Wałbrzyski teatr 2007

Jaka była wałbrzyska kultura w minionym roku? - o zjawiskach teatralnych pisze MW w Tygodniku Wałbrzyskim.

"Był sobie Polak Polak Polak i diabeł" [na zdjęciu]

Rewolucjoniści sięgający do źródeł teatru. Tak o realizatorach tego przedstawienia mówił jeszcze przed premierą, dyrektor artystyczny Szaniawskiego, Piotr Kruszczyński. I rzeczywiście, Paweł Demirski i Monika Strzępka, zaprosili wałbrzyszan na teatralną jazdę bez trzymanki. Nie dość, że tematycznie po wszystkim, to jeszcze świetnie, a właściwie brawurowo zagraną. "Spektakl dla odważnych", pisaliśmy tuż po premierze i co miło odnotować dziewięć miesięcy później, znalazło się ich w Wałbrzychu, całkiem sporo. Przedstawienie chodzi przy nadkompletach, bardzo dobrze radzi sobie również na wyjazdach, tylko minionej jesieni zgarnęła nagrody w Tarnowie, Jeleniej Górze i Bydgoszczy.

"Szklana góra"

Z przyjemnością obserwuję działania Teatru Lalki i Aktora w tym roku. Plus należy już się za same remonty, które od kilku lat toczą się w obiekcie przy ulicy Buczka.
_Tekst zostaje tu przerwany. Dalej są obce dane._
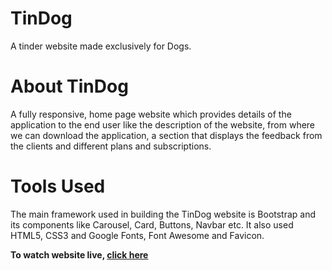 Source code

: <h1>TinDog</h1>
<p>A tinder website made exclusively for Dogs.</p>
<h1>About TinDog</h1>
<p>A fully responsive, home page website which provides details of the application to the end user like the description of the website, from where we can download the application, a section that displays the feedback from the clients and different plans and subscriptions.</p>
<h1>Tools Used</h1>
<p>The main framework used in building the TinDog website is Bootstrap and its components like Carousel, Card, Buttons, Navbar etc. It also used HTML5, CSS3 and Google Fonts, Font Awesome and Favicon.</p>
<p><strong>To watch website live, <a href="https://saketgautam.github.io/TinDog/">click here</a></strong></p>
Właśnie teraz modernizowana jest widownia. Kolejny plus to przyciąganie do zespołu ciągle nowych, zwykle młodych aktorów i sięganie po takie same teksty. Najlepszym przykładem jest "Baśń o rycerzu bez konia" Marty Guśniowskiej, która robi furorę na deskach teatralnych w całej Polsce, także w Wałbrzychu. Warto również podkreślić to, że realizatorzy zapraszani do pracy w naszym teatrze, sięgają po całkiem nowe środki wyrazu. Efekt jest taki, że o "Szklanej górze" mogliśmy napisać, że to klasyczna baśń, którą ogląda się jednak jak pierwszą część "Shreka".

"Czarodziejski flet"

Trzy wieczory i trzy razy pełna sala. Wyprzedana nawet próba generalna. Tak wałbrzyska publiczność zareagowała na pierwszą w historii naszego miasta produkcją operową. Dyrektor Filharmonii Sudeckie, Dariusz Mikulski wybrał "Czarodziejski flet" Mozarta i jeszcze przed premierą na pytanie "Wiadomości" odpowiadał, że jej wystawienie w Wałbrzychu wcale nie jest szaleństwem. Nie pomylił się, publiczność był zachwycona. Duża w tym zasługa reżyserki Anny Długołęckiej, która ze względu na ograniczenia sali przy ulicy Słowackiego, postawiła na efekty multimedialne. - Chcę, aby nasza oferta była możliwie szeroka. Aby w repertuarze były nie tylko te najbardziej klasyczne, "frakowe" pozycje, ale także trochę opery, musicalu, muzyki współczesnej i filmowej - jak mantrę powtarza dyrektor Mikulski. Jak na razie się udaje.

Pracownia

X
Nie jesteś zalogowany. Zaloguj się.
Trwa wyszukiwanie

Kafelki

Nakieruj na kafelki, aby zobaczyć ich opis.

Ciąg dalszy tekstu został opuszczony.